Strong second half lifts Mizzou over Cornell 78-59
BOISE, Idaho (AP)—No need to trademark this slogan, even if it did work perfectly for Missouri this time.
“20 Minutes of Hell.”
It was more than enough to lift Leo Lyons, DeMarre Carroll and the Tigers to a 78-59 win over Cornell in the first round of the NCAA tournament Friday.
Lyons finished with 23 points and 10 rebounds and Carroll, the coach’s nephew, had all but two of his 13 points in the second half to help the third-seeded Tigers (29-6) pull away after a slow opening 20 minutes.
“I thought the second half was typical of our basketball team all year long,” said coach Mike Anderson, a longtime assistant of Nolan Richardson’s in Arkansas when “40 Minutes of Hell” was a college hoops catchphrase.
Anderson is trying to bring that intensity to Missouri, and it has led to the program’s first NCAA appearance in six years—and first win. Next up for the Tigers in the West Regional: a second-round game against Marquette on Sunday.
Ryan Wittman led the Ivy League champions with 18 points and by controlling the pace, 14th-seeded Cornell (21-10) found itself trailing by only four at the half.
But Mizzou’s talent took over after the break and the win gave the Big 12 a clean sweep—six wins, no losses through the first round of the tournament.
“Once I got into the locker room, my teammates were looking up to me,” Carroll said. “They really told me to be the junkyard dog that I am.”
Led by the junkyard dog, the Tigers opened the lead to double digits shortly after halftime and coasted in.

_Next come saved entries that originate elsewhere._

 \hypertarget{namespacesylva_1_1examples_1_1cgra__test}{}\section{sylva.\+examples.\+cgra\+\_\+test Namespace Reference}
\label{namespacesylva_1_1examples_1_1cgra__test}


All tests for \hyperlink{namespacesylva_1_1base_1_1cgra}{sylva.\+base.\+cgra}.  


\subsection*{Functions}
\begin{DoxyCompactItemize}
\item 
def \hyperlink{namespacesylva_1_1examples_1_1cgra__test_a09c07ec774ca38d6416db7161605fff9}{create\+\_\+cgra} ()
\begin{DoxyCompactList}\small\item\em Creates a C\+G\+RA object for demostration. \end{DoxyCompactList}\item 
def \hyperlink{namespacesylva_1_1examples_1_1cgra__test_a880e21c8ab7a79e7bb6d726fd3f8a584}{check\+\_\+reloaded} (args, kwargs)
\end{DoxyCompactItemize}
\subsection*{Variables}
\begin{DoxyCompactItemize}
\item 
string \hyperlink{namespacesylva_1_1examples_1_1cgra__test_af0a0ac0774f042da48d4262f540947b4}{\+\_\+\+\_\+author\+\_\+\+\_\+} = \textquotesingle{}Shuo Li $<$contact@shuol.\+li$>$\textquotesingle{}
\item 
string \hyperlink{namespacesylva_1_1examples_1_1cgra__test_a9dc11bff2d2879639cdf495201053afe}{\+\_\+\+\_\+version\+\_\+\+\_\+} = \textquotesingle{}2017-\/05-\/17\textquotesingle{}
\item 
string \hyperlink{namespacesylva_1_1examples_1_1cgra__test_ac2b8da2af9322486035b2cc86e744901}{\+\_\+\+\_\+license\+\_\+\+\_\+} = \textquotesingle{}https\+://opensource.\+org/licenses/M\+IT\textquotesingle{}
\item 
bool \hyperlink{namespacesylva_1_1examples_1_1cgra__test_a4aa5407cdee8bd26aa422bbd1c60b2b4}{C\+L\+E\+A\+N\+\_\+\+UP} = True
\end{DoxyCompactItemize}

They got easy layups by making the extra pass, and it showed in the stat sheet: Carroll finished with five assists and J.T. Tiller had six, as Mizzou finished with 19 assists on 28 baskets.
Kim English hit three 3-pointers to finish with 13 points.

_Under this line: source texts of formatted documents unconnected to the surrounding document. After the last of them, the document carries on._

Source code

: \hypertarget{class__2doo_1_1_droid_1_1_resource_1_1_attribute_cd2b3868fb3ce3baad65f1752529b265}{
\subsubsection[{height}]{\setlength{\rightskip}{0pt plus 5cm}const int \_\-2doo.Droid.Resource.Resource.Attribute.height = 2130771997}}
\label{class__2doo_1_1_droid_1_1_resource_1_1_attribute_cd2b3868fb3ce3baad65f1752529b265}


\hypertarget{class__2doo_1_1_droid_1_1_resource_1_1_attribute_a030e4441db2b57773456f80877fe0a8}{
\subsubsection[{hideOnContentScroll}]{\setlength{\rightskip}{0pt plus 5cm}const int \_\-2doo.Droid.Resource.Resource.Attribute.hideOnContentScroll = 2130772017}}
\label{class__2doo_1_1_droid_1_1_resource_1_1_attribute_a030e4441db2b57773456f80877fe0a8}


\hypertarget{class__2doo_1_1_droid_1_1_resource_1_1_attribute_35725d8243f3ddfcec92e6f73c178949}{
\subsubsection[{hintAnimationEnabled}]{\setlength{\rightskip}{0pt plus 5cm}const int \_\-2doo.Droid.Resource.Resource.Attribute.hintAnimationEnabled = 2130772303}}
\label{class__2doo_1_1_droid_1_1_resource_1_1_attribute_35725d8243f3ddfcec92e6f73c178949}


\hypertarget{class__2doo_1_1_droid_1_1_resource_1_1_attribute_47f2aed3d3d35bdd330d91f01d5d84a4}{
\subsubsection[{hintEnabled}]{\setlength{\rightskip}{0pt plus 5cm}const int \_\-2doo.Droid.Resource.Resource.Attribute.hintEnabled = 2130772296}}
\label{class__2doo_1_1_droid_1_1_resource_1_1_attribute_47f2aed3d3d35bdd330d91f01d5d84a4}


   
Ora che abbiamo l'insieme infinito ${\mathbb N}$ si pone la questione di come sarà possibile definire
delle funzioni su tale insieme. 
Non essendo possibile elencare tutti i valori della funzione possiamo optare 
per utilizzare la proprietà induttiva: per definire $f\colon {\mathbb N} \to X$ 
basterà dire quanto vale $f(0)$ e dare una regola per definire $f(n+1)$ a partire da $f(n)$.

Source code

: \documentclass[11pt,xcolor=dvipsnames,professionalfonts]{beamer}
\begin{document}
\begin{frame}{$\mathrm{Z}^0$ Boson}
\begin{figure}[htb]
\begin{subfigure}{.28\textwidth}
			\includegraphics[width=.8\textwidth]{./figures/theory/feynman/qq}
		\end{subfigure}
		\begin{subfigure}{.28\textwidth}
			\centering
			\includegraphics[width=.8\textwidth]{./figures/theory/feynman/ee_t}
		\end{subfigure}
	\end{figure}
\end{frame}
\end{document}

On defense, Missouri’s full-court trap also started taking its toll. Anderson said the fact that Cornell had only nine turnovers—and only three at halftime—actually pleased him. Indeed, sometimes you can’t win for losing when you’re playing Mizzou.
“That plays right into our hands because maybe it means they’re more concerned about not turning it over than what they’re trying to do on offense,” he said.
Point well made.
Wittman shot 4-for-11 from 3-point range, and the nation’s third-best team from behind the arc made only six 3s all day—not enough to succeed at this level.
Cornell fell to 0-5 lifetime in the tournament and the Ivy League stayed winless since Princeton beat UNLV back in 1998. Still, this was much more competitive than Cornell’s 77-53 loss to Stanford in the first round last year.
“To me, the underrated thing with Mike’s team is their offense,” Cornell coach Steve Donahue said. “They don’t turn the ball over. They share the ball.”
Missouri made 12 of its first 22 shots in the second half to start pulling away.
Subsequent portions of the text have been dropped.